__EXERCISE REQUIREMENTS__
Reproduce the records below exactly, but only between the lines holding "216 of file m\_\-x86.h." and "Definition at line 215 of file m\_\-x86.h.", inclusive.
# # # # #
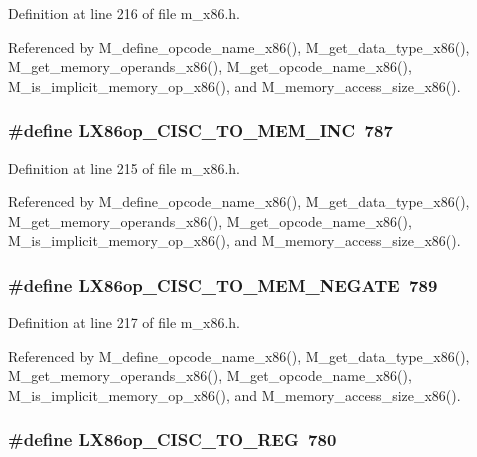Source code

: Definition at line 216 of file m\_\-x86.h.

Referenced by M\_\-define\_\-opcode\_\-name\_\-x86(), M\_\-get\_\-data\_\-type\_\-x86(), M\_\-get\_\-memory\_\-operands\_\-x86(), M\_\-get\_\-opcode\_\-name\_\-x86(), M\_\-is\_\-implicit\_\-memory\_\-op\_\-x86(), and M\_\-memory\_\-access\_\-size\_\-x86().
\subsubsection{\setlength{\rightskip}{0pt plus 5cm}\#define LX86op\_\-CISC\_\-TO\_\-MEM\_\-INC~787}\label{m__x86_8h_4f94173661c2faf26d09d22daa90466b}




Definition at line 215 of file m\_\-x86.h.

Referenced by M\_\-define\_\-opcode\_\-name\_\-x86(), M\_\-get\_\-data\_\-type\_\-x86(), M\_\-get\_\-memory\_\-operands\_\-x86(), M\_\-get\_\-opcode\_\-name\_\-x86(), M\_\-is\_\-implicit\_\-memory\_\-op\_\-x86(), and M\_\-memory\_\-access\_\-size\_\-x86().
\subsubsection{\setlength{\rightskip}{0pt plus 5cm}\#define LX86op\_\-CISC\_\-TO\_\-MEM\_\-NEGATE~789}\label{m__x86_8h_b2df4c52b65fafdfdb4ead2f329de4c3}




Definition at line 217 of file m\_\-x86.h.

Referenced by M\_\-define\_\-opcode\_\-name\_\-x86(), M\_\-get\_\-data\_\-type\_\-x86(), M\_\-get\_\-memory\_\-operands\_\-x86(), M\_\-get\_\-opcode\_\-name\_\-x86(), M\_\-is\_\-implicit\_\-memory\_\-op\_\-x86(), and M\_\-memory\_\-access\_\-size\_\-x86().
\subsubsection{\setlength{\rightskip}{0pt plus 5cm}\#define LX86op\_\-CISC\_\-TO\_\-REG~780}\label{m__x86_8h_d80d10be06d236a082d385dbddd4ec3a}




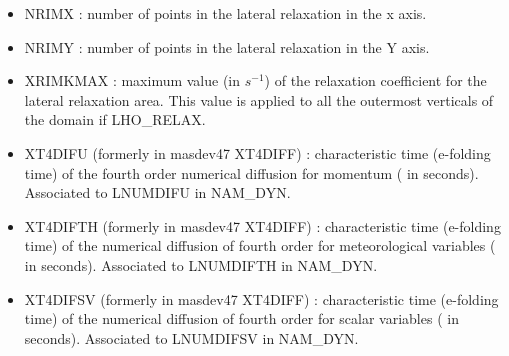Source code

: \begin{itemize}
\item
{}
NRIMX : number of points  in the lateral relaxation  in the x axis. 

\item
{}
NRIMY : number of points in the lateral relaxation  in the Y axis.
\item
{}
XRIMKMAX : maximum value (in $s^{-1}$)  of the relaxation coefficient
for the lateral relaxation area. This value is applied to all the
outermost verticals of the domain if LHO\_RELAX. 

\item
{}
XT4DIFU (formerly in masdev47 XT4DIFF) : characteristic time (e-folding time)  
of the fourth order numerical diffusion for momentum ( in seconds). Associated to LNUMDIFU in NAM\_DYN.

\item
{}
XT4DIFTH (formerly in masdev47 XT4DIFF) : characteristic time (e-folding time)  of the numerical diffusion
of fourth order for meteorological variables ( in seconds). Associated to LNUMDIFTH in NAM\_DYN.

\item
{}
XT4DIFSV (formerly in masdev47 XT4DIFF) : characteristic time (e-folding time)  of the numerical diffusion
of fourth order for scalar variables ( in seconds). Associated to LNUMDIFSV in NAM\_DYN.

\end{itemize}

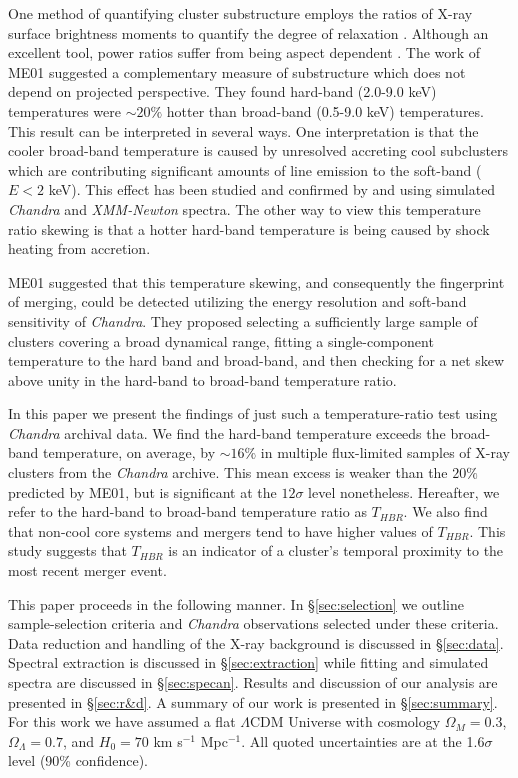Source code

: \documentclass{emulateapj}
\begin{document}
One method of quantifying cluster substructure employs the ratios of
X-ray surface brightness moments to quantify the degree of relaxation
\citep{1995ApJ...452..522B, 1996ApJ...458...27B,
2005ApJ...624..606J}. Although an excellent tool, power ratios suffer
from being aspect dependent \citep{2007arXiv0708.1518J, VV08}. The
work of ME01 suggested a complementary measure of substructure which
does not depend on projected perspective. They found hard-band
(2.0-9.0 keV) temperatures were $\sim 20\%$ hotter than broad-band
(0.5-9.0 keV) temperatures. This result can be interpreted in several
ways. One interpretation is that the cooler broad-band temperature is
caused by unresolved accreting cool subclusters which are contributing
significant amounts of line emission to the soft-band ($E < 2$
keV). This effect has been studied and confirmed by
\cite{2004MNRAS.354...10M} and \cite{2006ApJ...640..710V} using
simulated {\it Chandra} and {\textit{XMM-Newton}} spectra. The other
way to view this temperature ratio skewing is that a hotter hard-band
temperature is being caused by shock heating from accretion.

ME01 suggested that this temperature skewing, and consequently the
fingerprint of merging, could be detected utilizing the energy
resolution and soft-band sensitivity of {\it Chandra}. They proposed
selecting a sufficiently large sample of clusters covering a broad
dynamical range, fitting a single-component temperature to the hard
band and broad-band, and then checking for a net skew above unity in
the hard-band to broad-band temperature ratio.

In this paper we present the findings of just such a temperature-ratio
test using {\it Chandra} archival data. We find the hard-band
temperature exceeds the broad-band temperature, on average, by
$\sim16\%$ in multiple flux-limited samples of X-ray clusters from the
{\it Chandra} archive. This mean excess is weaker than the $20\%$
predicted by ME01, but is significant at the $12\sigma$ level
nonetheless. Hereafter, we refer to the hard-band to broad-band
temperature ratio as $T_{HBR}$. We also find that non-cool core
systems and mergers tend to have higher values of $T_{HBR}$. This
study suggests that $T_{HBR}$ is an indicator of a cluster's temporal
proximity to the most recent merger event.

This paper proceeds in the following manner. In \S\ref{sec:selection}
we outline sample-selection criteria and {\it Chandra}
observations selected under these criteria. Data reduction and
handling of the X-ray background is discussed in
\S\ref{sec:data}. Spectral extraction is discussed in
\S\ref{sec:extraction} while fitting and simulated spectra are
discussed in \S\ref{sec:specan}. Results and discussion of our
analysis are presented in \S\ref{sec:r&d}. A summary of our work
is presented in \S\ref{sec:summary}. For this work we have assumed a
flat $\Lambda$CDM Universe with cosmology $\Omega_{M} = 0.3$,
$\Omega_{\Lambda} = 0.7$, and $H_{0} = 70$ km s$^{-1}$ Mpc$^{-1}$. All
quoted uncertainties are at the 1.6$\sigma$ level (90\% confidence).
\end{document}
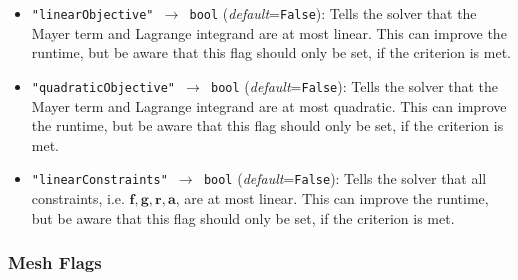 \documentclass[12pt]{article}
\renewcommand{\v}{\bm}
\begin{document}
\begin{mdframed}[backgroundcolor=gray!10, roundcorner=10pt,
		linewidth=1pt]
\begin{itemize}
		\label{flag:linearObjective}
		\item \texttt{"linearObjective" $\rightarrow$ bool}
		(\emph{default}=\texttt{False}): Tells the solver that the Mayer term and Lagrange integrand are at most linear. This can improve the runtime, but be aware that this flag should only be set, if the criterion is met. 
		
		\label{flag:quadraticObjective}
		\item \texttt{"quadraticObjective" $\rightarrow$ bool}
		(\emph{default}=\texttt{False}): Tells the solver that the Mayer term and Lagrange integrand are at most quadratic. This can improve the runtime, but be aware that this flag should only be set, if the criterion is met. 
		
		\label{flag:linearConstraints}
		\item \texttt{"linearConstraints" $\rightarrow$ bool}
		(\emph{default}=\texttt{False}): Tells the solver that all constraints, i.e. $\v{f}, \v{g}, \v{r}, \v{a}$, are at most linear. This can improve the runtime, but be aware that this flag should only be set, if the criterion is met. 

	\end{itemize}
\end{mdframed}


\subsubsection{Mesh Flags}
\label{c:meshflags}
\end{document}
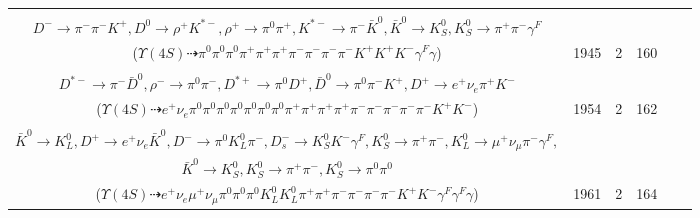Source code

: \documentclass[landscape]{article}
\newcounter{rownumbers}
\newcommand\rn{\stepcounter{rownumbers}\arabic{rownumbers}}
\newcommand{\EOLP}{\\ \hline} %
\newcommand{\topoTags}[1]{#1} %
\begin{document}
\begin{longtable}{clcccc}
\rn & \makecell[l]{ $ 
\Upsilon(4S) \rightarrow B^{0} \bar{B}^{0} ,
B^{0} \rightarrow K^{+} D^{*-} D^{*0} ,
\bar{B}^{0} \rightarrow \pi^{0} \bar{K}_0^{*0} ,
D^{*-} \rightarrow \pi^{0} D^{-} ,
D^{*0} \rightarrow D^{0} \gamma ,
\bar{K}_0^{*0} \rightarrow \pi^{+} K^{-} ,
$ \\ $
D^{-} \rightarrow \pi^{-} \pi^{-} K^{+} ,
D^{0} \rightarrow \rho^{+} K^{*-} ,
\rho^{+} \rightarrow \pi^{0} \pi^{+} ,
K^{*-} \rightarrow \pi^{-} \bar{K}^{0} ,
\bar{K}^{0} \rightarrow K_{S}^{0} ,
K_{S}^{0} \rightarrow \pi^{+} \pi^{-} \gamma^{F} 
$ \\ ($
\Upsilon(4S) \dashrightarrow \pi^{0} \pi^{0} \pi^{0} \pi^{+} \pi^{+} \pi^{+} \pi^{-} \pi^{-} \pi^{-} \pi^{-} K^{+} K^{+} K^{-} \gamma^{F} \gamma 
$) } & \topoTags{1945 & }2 & 160 \EOLP

\rn & \makecell[l]{ $ 
\Upsilon(4S) \rightarrow B^{0} \bar{B}^{0} ,
B^{0} \rightarrow \pi^{0} \pi^{0} \rho^{0} \rho^{+} \eta D^{*-} ,
\bar{B}^{0} \rightarrow \rho^{-} D^{*+} ,
\rho^{0} \rightarrow \pi^{+} \pi^{-} ,
\rho^{+} \rightarrow \pi^{0} \pi^{+} ,
\eta \rightarrow \pi^{0} \pi^{+} \pi^{-} ,
$ \\ $
D^{*-} \rightarrow \pi^{-} \bar{D}^{0} ,
\rho^{-} \rightarrow \pi^{0} \pi^{-} ,
D^{*+} \rightarrow \pi^{0} D^{+} ,
\bar{D}^{0} \rightarrow \pi^{0} \pi^{-} K^{+} ,
D^{+} \rightarrow e^{+} \nu_{e} \pi^{+} K^{-} 
$ \\ ($
\Upsilon(4S) \dashrightarrow e^{+} \nu_{e} \pi^{0} \pi^{0} \pi^{0} \pi^{0} \pi^{0} \pi^{0} \pi^{0} \pi^{+} \pi^{+} \pi^{+} \pi^{+} \pi^{-} \pi^{-} \pi^{-} \pi^{-} \pi^{-} K^{+} K^{-} 
$) } & \topoTags{1954 & }2 & 162 \EOLP

\rn & \makecell[l]{ $ 
\Upsilon(4S) \rightarrow B^{0} B^{0} ,
B^{0} \rightarrow K^{+} D_{s}^{*-} ,
B^{0} \rightarrow K^{0} K^{0} \bar{K}^{0} D^{+} D^{-} ,
D_{s}^{*-} \rightarrow D_{s}^{-} \gamma ,
K^{0} \rightarrow K_{L}^{0} ,
K^{0} \rightarrow K_{S}^{0} ,
$ \\ $
\bar{K}^{0} \rightarrow K_{L}^{0} ,
D^{+} \rightarrow e^{+} \nu_{e} \bar{K}^{0} ,
D^{-} \rightarrow \pi^{0} K_{L}^{0} \pi^{-} ,
D_{s}^{-} \rightarrow K_{S}^{0} K^{-} \gamma^{F} ,
K_{S}^{0} \rightarrow \pi^{+} \pi^{-} ,
K_{L}^{0} \rightarrow \mu^{+} \nu_{\mu} \pi^{-} \gamma^{F} ,
$ \\ $
\bar{K}^{0} \rightarrow K_{S}^{0} ,
K_{S}^{0} \rightarrow \pi^{+} \pi^{-} ,
K_{S}^{0} \rightarrow \pi^{0} \pi^{0} 
$ \\ ($
\Upsilon(4S) \dashrightarrow e^{+} \nu_{e} \mu^{+} \nu_{\mu} \pi^{0} \pi^{0} \pi^{0} K_{L}^{0} K_{L}^{0} \pi^{+} \pi^{+} \pi^{-} \pi^{-} \pi^{-} \pi^{-} K^{+} K^{-} \gamma^{F} \gamma^{F} \gamma 
$) } & \topoTags{1961 & }2 & 164 \EOLP


\end{longtable}
\end{document}
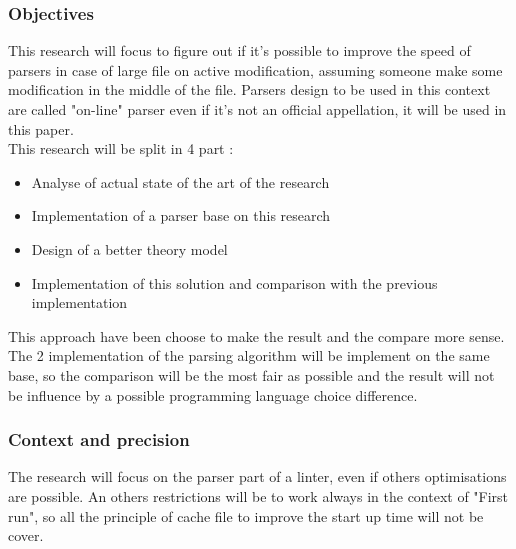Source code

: \subsubsection{Objectives}
This research will focus to figure out if it's possible to improve the speed of parsers in case of large file on active modification, assuming someone make some modification in the middle of the file. Parsers design to be used in this context are called "on-line" parser even if it's not an official appellation, it will be used in this paper.\\

This research will be split in 4 part :
\begin{itemize}
\item Analyse of actual state of the art of the research
\item Implementation of a parser base on this research
\item Design of a better theory model
\item Implementation of this solution and comparison with the previous implementation
\end{itemize}

This approach have been choose to make the result and the compare more sense. The 2 implementation of the parsing algorithm will be implement on the same base, so the comparison will be the most fair as possible and the result will not be influence by a possible programming language choice difference.
\\
\subsubsection{Context and precision}
The research will focus on the parser part of a linter, even if others optimisations are possible.
An others restrictions will be to work always in the context of "First run", so all the principle of cache file to improve the start up time will not be cover.
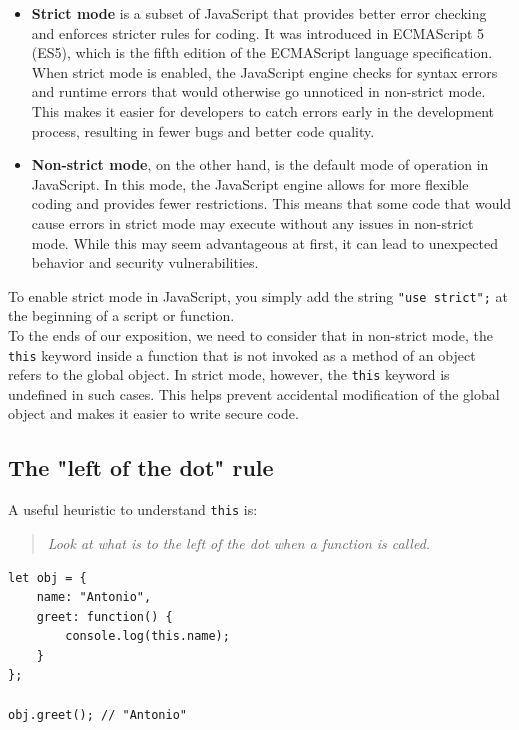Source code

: \documentclass{scrbook}
\begin{document}
\begin{itemize}
    \item
    \textbf{Strict mode} is a subset of JavaScript that provides better error checking and enforces stricter rules for coding. It was introduced in ECMAScript 5 (ES5), which is the fifth edition of the ECMAScript language specification. When strict mode is enabled, the JavaScript engine checks for syntax errors and runtime errors that would otherwise go unnoticed in non-strict mode. This makes it easier for developers to catch errors early in the development process, resulting in fewer bugs and better code quality.

    \item 
    \textbf{Non-strict mode}, on the other hand, is the default mode of operation in JavaScript. In this mode, the JavaScript engine allows for more flexible coding and provides fewer restrictions. This means that some code that would cause errors in strict mode may execute without any issues in non-strict mode. While this may seem advantageous at first, it can lead to unexpected behavior and security vulnerabilities.
\end{itemize}

To enable strict mode in JavaScript, you simply add the string \texttt{"use strict";} at the beginning of a script or function.\\

To the ends of our exposition, we need to consider that in non-strict mode, the \texttt{this} keyword inside a function that is not invoked as a method of an object refers to the global object. In strict mode, however, the \texttt{this} keyword is undefined in such cases. This helps prevent accidental modification of the global object and makes it easier to write secure code.

\subsection{The "left of the dot" rule}

A useful heuristic to understand \texttt{this} is:

\begin{quote}
\textit{Look at what is to the left of the dot when a function is called.}
\end{quote}

\begin{lstlisting}
let obj = {
    name: "Antonio",
    greet: function() {
        console.log(this.name);
    }
};

obj.greet(); // "Antonio"
\end{lstlisting}
\end{document}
# # # # #
__OUTPUT FOR THIS TASK__
: Definition at line 216 of file m\_\-x86.h.

Referenced by M\_\-define\_\-opcode\_\-name\_\-x86(), M\_\-get\_\-data\_\-type\_\-x86(), M\_\-get\_\-memory\_\-operands\_\-x86(), M\_\-get\_\-opcode\_\-name\_\-x86(), M\_\-is\_\-implicit\_\-memory\_\-op\_\-x86(), and M\_\-memory\_\-access\_\-size\_\-x86().
\subsubsection{\setlength{\rightskip}{0pt plus 5cm}\#define LX86op\_\-CISC\_\-TO\_\-MEM\_\-INC~787}\label{m__x86_8h_4f94173661c2faf26d09d22daa90466b}




Definition at line 215 of file m\_\-x86.h.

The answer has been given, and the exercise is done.